とても広大なセットを組んでいて、大がかりな桜や竹の植わった庭園も造っています。さすがハリウッドの規模。すごいねー!
ジャパンといえば、お決まりの相撲レスラー、ナゾ芸者、「初志貫徹」というナゾの標語、季節関係なく咲いている桜、ホテル内にあるナゾの立ち飲み、ナゾ寿司。
もう先入観アイテムのてんこ盛りで、あと足りないのは女子高生、自販機、ツインテールくらいですかね(笑)
そしてそこで繰り広げられる死闘。刀とヌンチャク、そして銃。
日本の観客のみなさんとしては、
「どこの大阪なんじゃい」
といいたくなったでしょう。
どの国にもバイヤスをかけるのが、ジョン・ウィックの世界観
しかしご安心ください(という問題ではないかもしれないが)全世界的にバイヤスがかかっていますから。
その他のロケ地であるベルリンも、そこにいるラスク・ロマーナ(ロシア系ジプシー)も、パリも、全部バイヤスかかっている設定です。
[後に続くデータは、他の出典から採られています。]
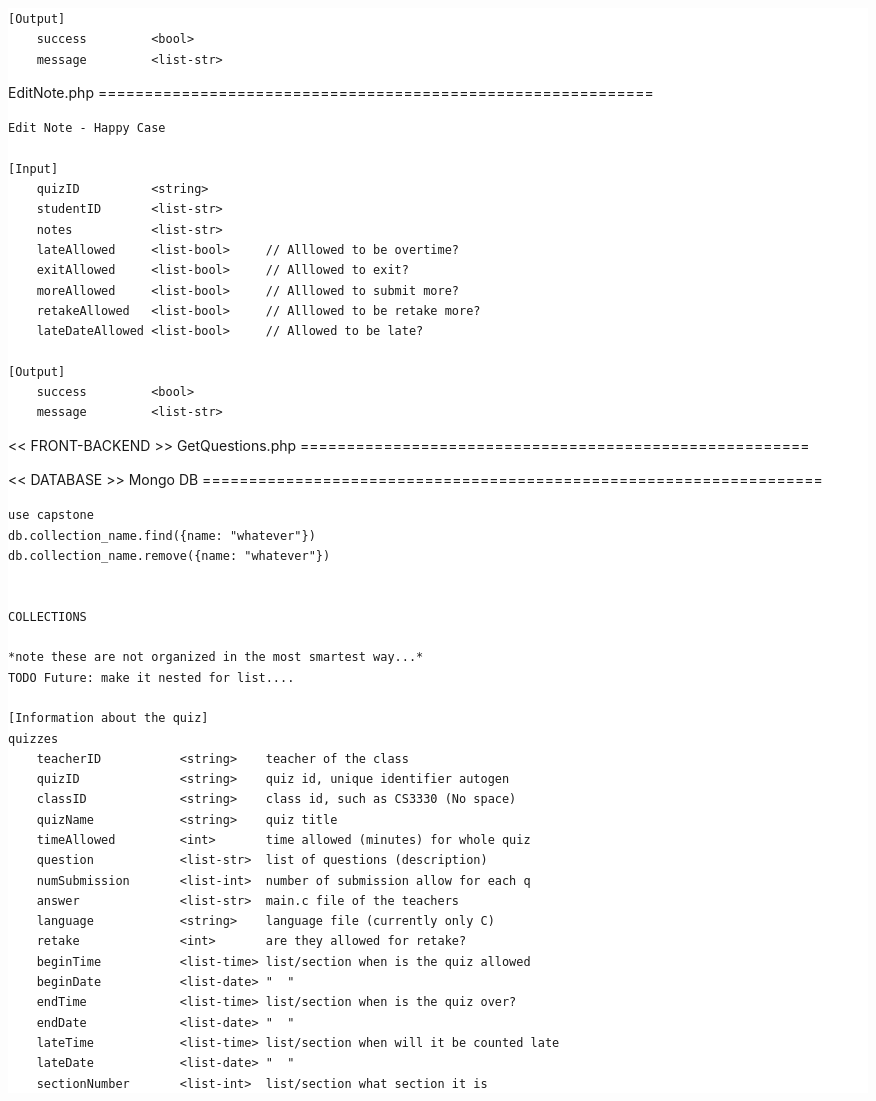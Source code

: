 	[Output]
		success 		<bool>
		message 		<list-str>

EditNote.php ============================================================

	Edit Note - Happy Case

	[Input]
		quizID 			<string>
		studentID 		<list-str>
		notes	 		<list-str> 		
		lateAllowed		<list-bool> 	// Alllowed to be overtime?
		exitAllowed		<list-bool> 	// Alllowed to exit?
		moreAllowed		<list-bool> 	// Alllowed to submit more?
		retakeAllowed	<list-bool> 	// Alllowed to be retake more?
		lateDateAllowed <list-bool> 	// Allowed to be late?

	[Output]
		success 		<bool>
		message 		<list-str>


<< FRONT-BACKEND >>
GetQuestions.php =======================================================


<< DATABASE >>
Mongo DB ===================================================================

	use capstone
	db.collection_name.find({name: "whatever"})
	db.collection_name.remove({name: "whatever"})


	COLLECTIONS

	*note these are not organized in the most smartest way...*
	TODO Future: make it nested for list....

	[Information about the quiz]
	quizzes
		teacherID			<string>	teacher of the class
		quizID				<string>	quiz id, unique identifier autogen
		classID				<string>	class id, such as CS3330 (No space)
		quizName			<string> 	quiz title
		timeAllowed			<int>		time allowed (minutes) for whole quiz
		question 			<list-str>	list of questions (description)
		numSubmission		<list-int> 	number of submission allow for each q
		answer				<list-str> 	main.c file of the teachers
		language 			<string> 	language file (currently only C)
		retake 				<int> 		are they allowed for retake?
		beginTime	 		<list-time>	list/section when is the quiz allowed
		beginDate			<list-date>	"  "
		endTime			 	<list-time>	list/section when is the quiz over?
		endDate				<list-date>	"  "
		lateTime			<list-time>	list/section when will it be counted late
		lateDate 			<list-date>	"  "
		sectionNumber		<list-int>	list/section what section it is
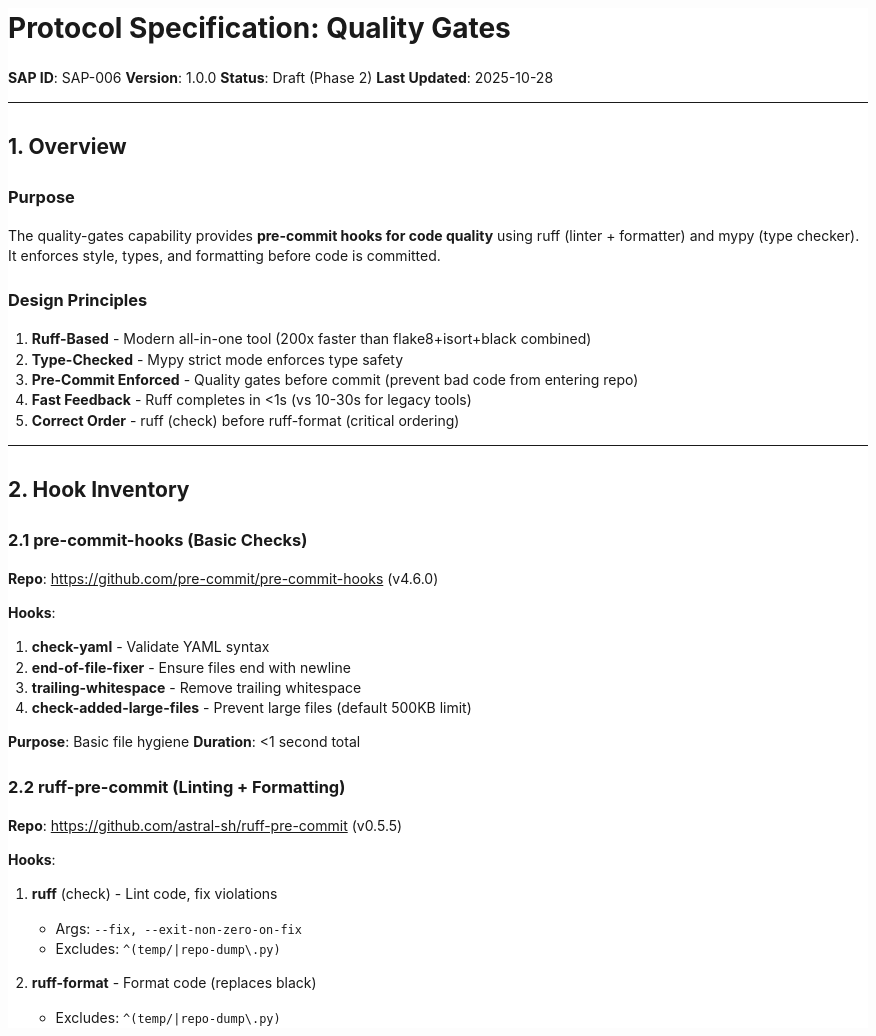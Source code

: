 # Protocol Specification: Quality Gates

**SAP ID**: SAP-006
**Version**: 1.0.0
**Status**: Draft (Phase 2)
**Last Updated**: 2025-10-28

---

## 1. Overview

### Purpose

The quality-gates capability provides **pre-commit hooks for code quality** using ruff (linter + formatter) and mypy (type checker). It enforces style, types, and formatting before code is committed.

### Design Principles

1. **Ruff-Based** - Modern all-in-one tool (200x faster than flake8+isort+black combined)
2. **Type-Checked** - Mypy strict mode enforces type safety
3. **Pre-Commit Enforced** - Quality gates before commit (prevent bad code from entering repo)
4. **Fast Feedback** - Ruff completes in <1s (vs 10-30s for legacy tools)
5. **Correct Order** - ruff (check) before ruff-format (critical ordering)

---

## 2. Hook Inventory

### 2.1 pre-commit-hooks (Basic Checks)

**Repo**: https://github.com/pre-commit/pre-commit-hooks (v4.6.0)

**Hooks**:
1. **check-yaml** - Validate YAML syntax
2. **end-of-file-fixer** - Ensure files end with newline
3. **trailing-whitespace** - Remove trailing whitespace
4. **check-added-large-files** - Prevent large files (default 500KB limit)

**Purpose**: Basic file hygiene
**Duration**: <1 second total

### 2.2 ruff-pre-commit (Linting + Formatting)

**Repo**: https://github.com/astral-sh/ruff-pre-commit (v0.5.5)

**Hooks**:
1. **ruff** (check) - Lint code, fix violations
   - Args: `--fix, --exit-non-zero-on-fix`
   - Excludes: `^(temp/|repo-dump\.py)`

2. **ruff-format** - Format code (replaces black)
   - Excludes: `^(temp/|repo-dump\.py)`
前々からふしぎだったんだけど、映画でベルリンが出る時は、必ずクラブで踊っている人たちが出ますよね。
そこに吸血鬼があらわれても、殺し屋があらわれても、ひたすら踊り続けるベルリンッ子。
そのくらい映画やドラマの世界では、
「ドイツといえばクラビング」
と決まっているようなので、そのバイヤス感がよくわかります(笑)
パリもあいかわらず凱旋門やオペラ座ガルニエ宮、サクレクール寺院といった名所ばかり。
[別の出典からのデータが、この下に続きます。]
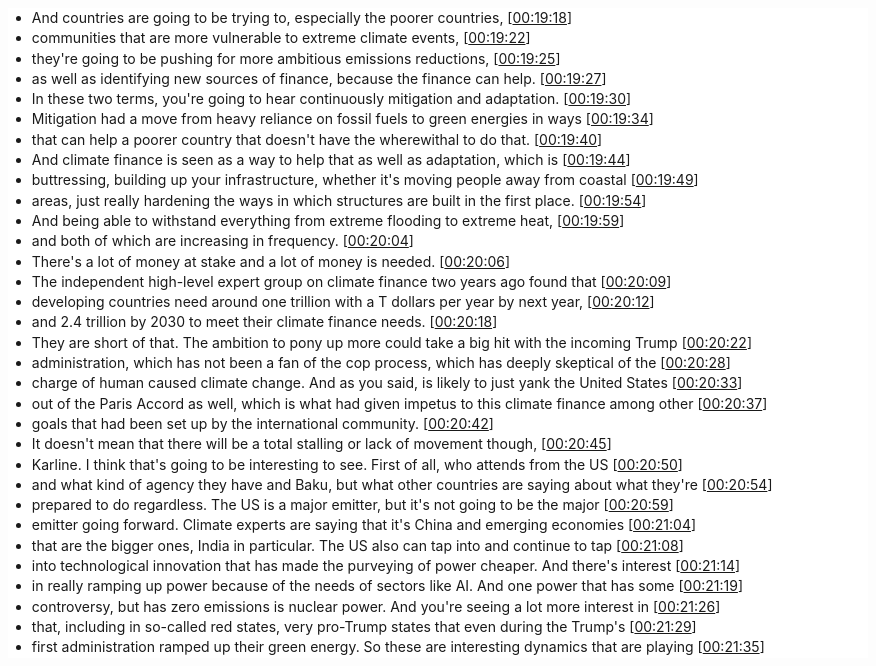 *  And countries are going to be trying to, especially the poorer countries, [[00:19:18](https://www.youtube.com/watch?v=6ArRya0kIcU&t=1158.4s)]
*  communities that are more vulnerable to extreme climate events, [[00:19:22](https://www.youtube.com/watch?v=6ArRya0kIcU&t=1162.48s)]
*  they're going to be pushing for more ambitious emissions reductions, [[00:19:25](https://www.youtube.com/watch?v=6ArRya0kIcU&t=1165.3600000000001s)]
*  as well as identifying new sources of finance, because the finance can help. [[00:19:27](https://www.youtube.com/watch?v=6ArRya0kIcU&t=1167.76s)]
*  In these two terms, you're going to hear continuously mitigation and adaptation. [[00:19:30](https://www.youtube.com/watch?v=6ArRya0kIcU&t=1170.56s)]
*  Mitigation had a move from heavy reliance on fossil fuels to green energies in ways [[00:19:34](https://www.youtube.com/watch?v=6ArRya0kIcU&t=1174.56s)]
*  that can help a poorer country that doesn't have the wherewithal to do that. [[00:19:40](https://www.youtube.com/watch?v=6ArRya0kIcU&t=1180.8s)]
*  And climate finance is seen as a way to help that as well as adaptation, which is [[00:19:44](https://www.youtube.com/watch?v=6ArRya0kIcU&t=1184.56s)]
*  buttressing, building up your infrastructure, whether it's moving people away from coastal [[00:19:49](https://www.youtube.com/watch?v=6ArRya0kIcU&t=1189.9199999999998s)]
*  areas, just really hardening the ways in which structures are built in the first place. [[00:19:54](https://www.youtube.com/watch?v=6ArRya0kIcU&t=1194.6399999999999s)]
*  And being able to withstand everything from extreme flooding to extreme heat, [[00:19:59](https://www.youtube.com/watch?v=6ArRya0kIcU&t=1199.52s)]
*  and both of which are increasing in frequency. [[00:20:04](https://www.youtube.com/watch?v=6ArRya0kIcU&t=1204.0s)]
*  There's a lot of money at stake and a lot of money is needed. [[00:20:06](https://www.youtube.com/watch?v=6ArRya0kIcU&t=1206.8s)]
*  The independent high-level expert group on climate finance two years ago found that [[00:20:09](https://www.youtube.com/watch?v=6ArRya0kIcU&t=1209.12s)]
*  developing countries need around one trillion with a T dollars per year by next year, [[00:20:12](https://www.youtube.com/watch?v=6ArRya0kIcU&t=1212.72s)]
*  and 2.4 trillion by 2030 to meet their climate finance needs. [[00:20:18](https://www.youtube.com/watch?v=6ArRya0kIcU&t=1218.08s)]
*  They are short of that. The ambition to pony up more could take a big hit with the incoming Trump [[00:20:22](https://www.youtube.com/watch?v=6ArRya0kIcU&t=1222.32s)]
*  administration, which has not been a fan of the cop process, which has deeply skeptical of the [[00:20:28](https://www.youtube.com/watch?v=6ArRya0kIcU&t=1228.16s)]
*  charge of human caused climate change. And as you said, is likely to just yank the United States [[00:20:33](https://www.youtube.com/watch?v=6ArRya0kIcU&t=1233.52s)]
*  out of the Paris Accord as well, which is what had given impetus to this climate finance among other [[00:20:37](https://www.youtube.com/watch?v=6ArRya0kIcU&t=1237.92s)]
*  goals that had been set up by the international community. [[00:20:42](https://www.youtube.com/watch?v=6ArRya0kIcU&t=1242.96s)]
*  It doesn't mean that there will be a total stalling or lack of movement though, [[00:20:45](https://www.youtube.com/watch?v=6ArRya0kIcU&t=1245.6000000000001s)]
*  Karline. I think that's going to be interesting to see. First of all, who attends from the US [[00:20:50](https://www.youtube.com/watch?v=6ArRya0kIcU&t=1250.48s)]
*  and what kind of agency they have and Baku, but what other countries are saying about what they're [[00:20:54](https://www.youtube.com/watch?v=6ArRya0kIcU&t=1254.72s)]
*  prepared to do regardless. The US is a major emitter, but it's not going to be the major [[00:20:59](https://www.youtube.com/watch?v=6ArRya0kIcU&t=1259.92s)]
*  emitter going forward. Climate experts are saying that it's China and emerging economies [[00:21:04](https://www.youtube.com/watch?v=6ArRya0kIcU&t=1264.24s)]
*  that are the bigger ones, India in particular. The US also can tap into and continue to tap [[00:21:08](https://www.youtube.com/watch?v=6ArRya0kIcU&t=1268.96s)]
*  into technological innovation that has made the purveying of power cheaper. And there's interest [[00:21:14](https://www.youtube.com/watch?v=6ArRya0kIcU&t=1274.8s)]
*  in really ramping up power because of the needs of sectors like AI. And one power that has some [[00:21:19](https://www.youtube.com/watch?v=6ArRya0kIcU&t=1279.92s)]
*  controversy, but has zero emissions is nuclear power. And you're seeing a lot more interest in [[00:21:26](https://www.youtube.com/watch?v=6ArRya0kIcU&t=1286.0800000000002s)]
*  that, including in so-called red states, very pro-Trump states that even during the Trump's [[00:21:29](https://www.youtube.com/watch?v=6ArRya0kIcU&t=1289.76s)]
*  first administration ramped up their green energy. So these are interesting dynamics that are playing [[00:21:35](https://www.youtube.com/watch?v=6ArRya0kIcU&t=1295.44s)]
サクレクール寺院周辺には悪者しかいないって、どういうパリ(笑)
そもそも舞台のニューヨークからして、地下鉄、ウォール街、そしてホームレスというバイヤスですね。
ホームレスが街を代表するアイコンって、どうよ(苦笑)
そういうわけで、全世界的にもれなくバイヤスがかかっているのがジョン・ウィックの世界観なのです。
ここはぜひともハリウッドが好むジャパンをお楽しみ下さい。
③チャンバラ映画へのオマージュがすごい!
作品ごとに、どんどん映画のなかで殺される悪人の人数が増えていくジョン・ウィック。
これだけ死んだら、世界の犯罪率が減りそうですが、まだまだ悪人が山ほどいるのね。
今回もどんだけー! というほど、ドンパチやってくれますが、やはり今作では、アジアのビッグなアクション俳優、二人を揃えたのがポイントでしょう。
すばらしい殺陣を見せてくれる真田広之。
演ずるシマヅが、義侠心を持つ男、という役まわりで、なにか昔のヤクザ映画のよう。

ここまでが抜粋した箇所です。